◆ Extracted entries:
----

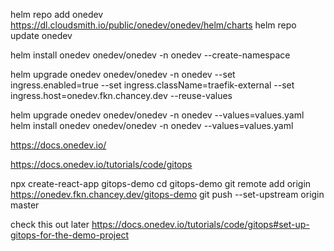 helm repo add onedev https://dl.cloudsmith.io/public/onedev/onedev/helm/charts
helm repo update onedev

helm install onedev onedev/onedev -n onedev --create-namespace

helm upgrade onedev onedev/onedev -n onedev --set ingress.enabled=true --set ingress.className=traefik-external --set ingress.host=onedev.fkn.chancey.dev --reuse-values


helm upgrade onedev onedev/onedev -n onedev --values=values.yaml
helm install onedev onedev/onedev -n onedev --values=values.yaml

https://docs.onedev.io/

https://docs.onedev.io/tutorials/code/gitops

npx create-react-app gitops-demo
cd gitops-demo
git remote add origin https://onedev.fkn.chancey.dev/gitops-demo
git push --set-upstream origin master   


check this out later
https://docs.onedev.io/tutorials/code/gitops#set-up-gitops-for-the-demo-project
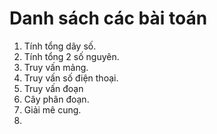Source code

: # Danh sách các bài toán

1. Tính tổng dãy số.
2. Tính tổng 2 số nguyên.
3. Truy vấn mảng.
4. Truy vấn số điện thoại.
5. Truy vấn đoạn
6. Cây phân đoạn.
7. Giải mê cung.
8. 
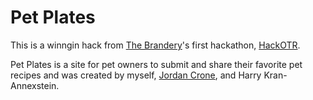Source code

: # Pet Plates

This is a winngin hack from [The Brandery](http://brandery.org/)'s first hackathon, [HackOTR](http://www.hackotr.com/).

Pet Plates is a site for pet owners to submit and share their favorite pet recipes and was created by myself, [Jordan Crone](https://github.com/jordantheleast), and Harry Kran-Annexstein.
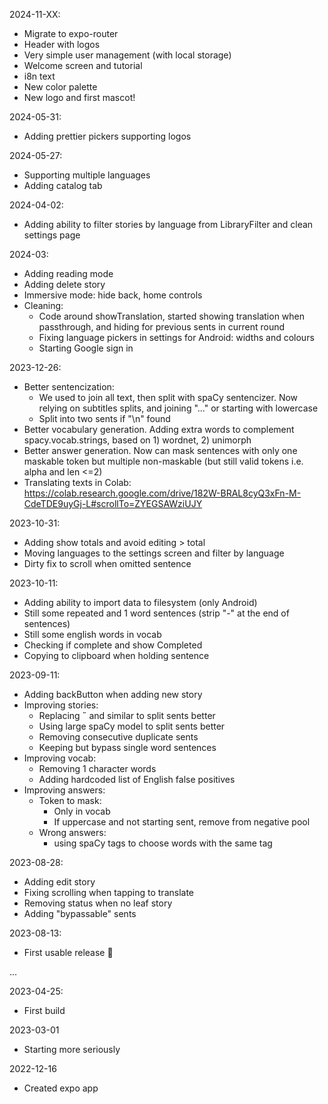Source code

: 2024-11-XX:
- Migrate to expo-router
- Header with logos
- Very simple user management (with local storage)
- Welcome screen and tutorial
- i8n text
- New color palette
- New logo and first mascot!

2024-05-31:
- Adding prettier pickers supporting logos

2024-05-27:
- Supporting multiple languages
- Adding catalog tab

2024-04-02:
- Adding ability to filter stories by language from LibraryFilter and clean settings page

2024-03:
- Adding reading mode
- Adding delete story
- Immersive mode: hide back, home controls
- Cleaning:
  - Code around showTranslation, started showing translation when passthrough, and hiding for previous sents in current round
  - Fixing language pickers in settings for Android: widths and colours
  - Starting Google sign in

2023-12-26:
- Better sentencization:
  - We used to join all text, then split with spaCy sentencizer. Now relying on subtitles splits, and joining "..." or starting with lowercase
  - Split into two sents if "\n" found
- Better vocabulary generation. Adding extra words to complement spacy.vocab.strings, based on 1) wordnet, 2) unimorph
- Better answer generation. Now can mask sentences with only one maskable token but multiple non-maskable (but still valid tokens i.e. alpha and len <=2)
- Translating texts in Colab: https://colab.research.google.com/drive/182W-BRAL8cyQ3xFn-M-CdeTDE9uyGj-L#scrollTo=ZYEGSAWziUJY


2023-10-31:
- Adding show totals and avoid editing > total
- Moving languages to the settings screen and filter by language
- Dirty fix to scroll when omitted sentence


2023-10-11:
- Adding ability to import data to filesystem (only Android)
- Still some repeated and 1 word sentences (strip "-" at the end of sentences)
- Still some english words in vocab
- Checking if complete and show Completed
- Copying to clipboard when holding sentence

2023-09-11:
- Adding backButton when adding new story
- Improving stories:
  - Replacing ˝ and similar to split sents better 
  - Using large spaCy model to split sents better
  - Removing consecutive duplicate sents
  - Keeping but bypass single word sentences
- Improving vocab:
    - Removing 1 character words
    - Adding hardcoded list of English false positives
- Improving answers:
  - Token to mask: 
      - Only in vocab
      - If uppercase and not starting sent, remove from negative pool
  - Wrong answers:
    - using spaCy tags to choose words with the same tag

2023-08-28:
- Adding edit story
- Fixing scrolling when tapping to translate
- Removing status when no leaf story
- Adding "bypassable" sents

2023-08-13:
- First usable release 🎉

...

2023-04-25:
- First build

2023-03-01
- Starting more seriously

2022-12-16
- Created expo app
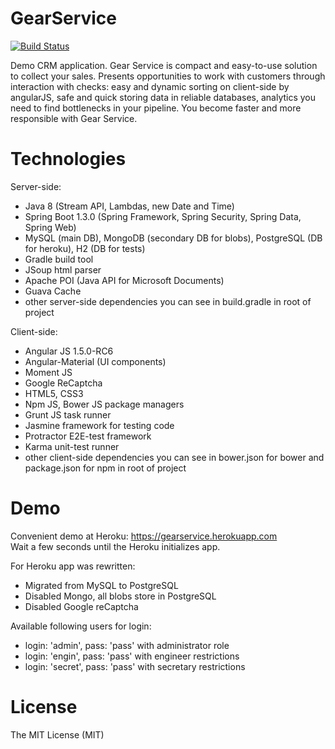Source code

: # GearService
[![Build Status](https://travis-ci.org/Nandtel/GearService.svg?branch=master)](https://travis-ci.org/Nandtel/GearService)

Demo CRM application. Gear Service is compact and easy-to-use solution to collect your sales. Presents opportunities to work with customers through interaction with checks: easy and dynamic sorting on client-side by angularJS, safe and quick storing data in reliable databases, analytics you need to find bottlenecks in your pipeline. You become faster and more responsible with Gear Service.

# Technologies
Server-side:
- Java 8 (Stream API, Lambdas, new Date and Time)
- Spring Boot 1.3.0 (Spring Framework, Spring Security, Spring Data, Spring Web)
- MySQL (main DB), MongoDB (secondary DB for blobs), PostgreSQL (DB for heroku), H2 (DB for tests)
- Gradle build tool
- JSoup html parser
- Apache POI (Java API for Microsoft Documents)
- Guava Cache
- other server-side dependencies you can see in build.gradle in root of project

Client-side:
- Angular JS 1.5.0-RC6
- Angular-Material (UI components)
- Moment JS
- Google ReCaptcha
- HTML5, CSS3
- Npm JS, Bower JS package managers
- Grunt JS task runner
- Jasmine framework for testing code
- Protractor E2E-test framework
- Karma unit-test runner
- other client-side dependencies you can see in bower.json for bower and package.json for npm in root of project  

# Demo
Сonvenient demo at Heroku: https://gearservice.herokuapp.com <br />
Wait a few seconds until the Heroku initializes app. 

For Heroku app was rewritten:
- Migrated from MySQL to PostgreSQL
- Disabled Mongo, all blobs store in PostgreSQL
- Disabled Google reCaptcha

Available following users for login:
- login: 'admin', pass: 'pass' with administrator role
- login: 'engin', pass: 'pass' with engineer restrictions
- login: 'secret', pass: 'pass' with secretary restrictions

# License
The MIT License (MIT)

----

◆ What the exercise asks: Please give, as a bare number, how many lines in the listing above include the word "story".

◆ Result of this exercise: 4